#### [DIRECTIONS]
Output the listing in full. Every line stays exactly as it is.

#### [RECORDS SUPPLIED]

[Start of Attachment]

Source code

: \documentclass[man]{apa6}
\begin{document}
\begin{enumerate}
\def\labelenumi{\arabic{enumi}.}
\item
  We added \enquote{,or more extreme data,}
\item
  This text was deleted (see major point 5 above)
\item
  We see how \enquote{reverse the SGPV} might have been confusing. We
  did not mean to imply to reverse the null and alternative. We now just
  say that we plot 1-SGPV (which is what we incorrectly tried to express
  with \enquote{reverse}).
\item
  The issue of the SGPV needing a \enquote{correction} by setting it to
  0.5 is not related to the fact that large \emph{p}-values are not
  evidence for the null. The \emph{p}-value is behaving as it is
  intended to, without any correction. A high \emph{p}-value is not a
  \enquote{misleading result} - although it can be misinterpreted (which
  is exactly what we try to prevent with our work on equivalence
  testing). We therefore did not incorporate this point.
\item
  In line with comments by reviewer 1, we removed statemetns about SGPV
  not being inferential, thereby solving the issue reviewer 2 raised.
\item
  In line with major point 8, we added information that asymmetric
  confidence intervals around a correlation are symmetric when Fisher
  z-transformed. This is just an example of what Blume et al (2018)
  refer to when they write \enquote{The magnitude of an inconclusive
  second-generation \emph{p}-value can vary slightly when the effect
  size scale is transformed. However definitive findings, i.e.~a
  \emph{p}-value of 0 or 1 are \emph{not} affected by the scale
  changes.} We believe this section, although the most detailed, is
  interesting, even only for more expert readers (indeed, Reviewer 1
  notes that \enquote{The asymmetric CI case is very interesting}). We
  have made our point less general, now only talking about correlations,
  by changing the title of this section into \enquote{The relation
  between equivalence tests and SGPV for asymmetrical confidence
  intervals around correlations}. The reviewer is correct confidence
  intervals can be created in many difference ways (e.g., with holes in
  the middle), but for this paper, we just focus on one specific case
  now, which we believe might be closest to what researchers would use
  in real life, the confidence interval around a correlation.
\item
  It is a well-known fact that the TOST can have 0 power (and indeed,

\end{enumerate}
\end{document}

[End of Attachment]

#### [SOLVED PROBLEM]
Source code

: \documentclass[man]{apa6}
\begin{document}
\begin{enumerate}
\def\labelenumi{\arabic{enumi}.}
\item
  We added \enquote{,or more extreme data,}
\item
  This text was deleted (see major point 5 above)
\item
  We see how \enquote{reverse the SGPV} might have been confusing. We
  did not mean to imply to reverse the null and alternative. We now just
  say that we plot 1-SGPV (which is what we incorrectly tried to express
  with \enquote{reverse}).
\item
  The issue of the SGPV needing a \enquote{correction} by setting it to
  0.5 is not related to the fact that large \emph{p}-values are not
  evidence for the null. The \emph{p}-value is behaving as it is
  intended to, without any correction. A high \emph{p}-value is not a
  \enquote{misleading result} - although it can be misinterpreted (which
  is exactly what we try to prevent with our work on equivalence
  testing). We therefore did not incorporate this point.
\item
  In line with comments by reviewer 1, we removed statemetns about SGPV
  not being inferential, thereby solving the issue reviewer 2 raised.
\item
  In line with major point 8, we added information that asymmetric
  confidence intervals around a correlation are symmetric when Fisher
  z-transformed. This is just an example of what Blume et al (2018)
  refer to when they write \enquote{The magnitude of an inconclusive
  second-generation \emph{p}-value can vary slightly when the effect
  size scale is transformed. However definitive findings, i.e.~a
  \emph{p}-value of 0 or 1 are \emph{not} affected by the scale
  changes.} We believe this section, although the most detailed, is
  interesting, even only for more expert readers (indeed, Reviewer 1
  notes that \enquote{The asymmetric CI case is very interesting}). We
  have made our point less general, now only talking about correlations,
  by changing the title of this section into \enquote{The relation
  between equivalence tests and SGPV for asymmetrical confidence
  intervals around correlations}. The reviewer is correct confidence
  intervals can be created in many difference ways (e.g., with holes in
  the middle), but for this paper, we just focus on one specific case
  now, which we believe might be closest to what researchers would use
  in real life, the confidence interval around a correlation.
\item
  It is a well-known fact that the TOST can have 0 power (and indeed,

\end{enumerate}
\end{document}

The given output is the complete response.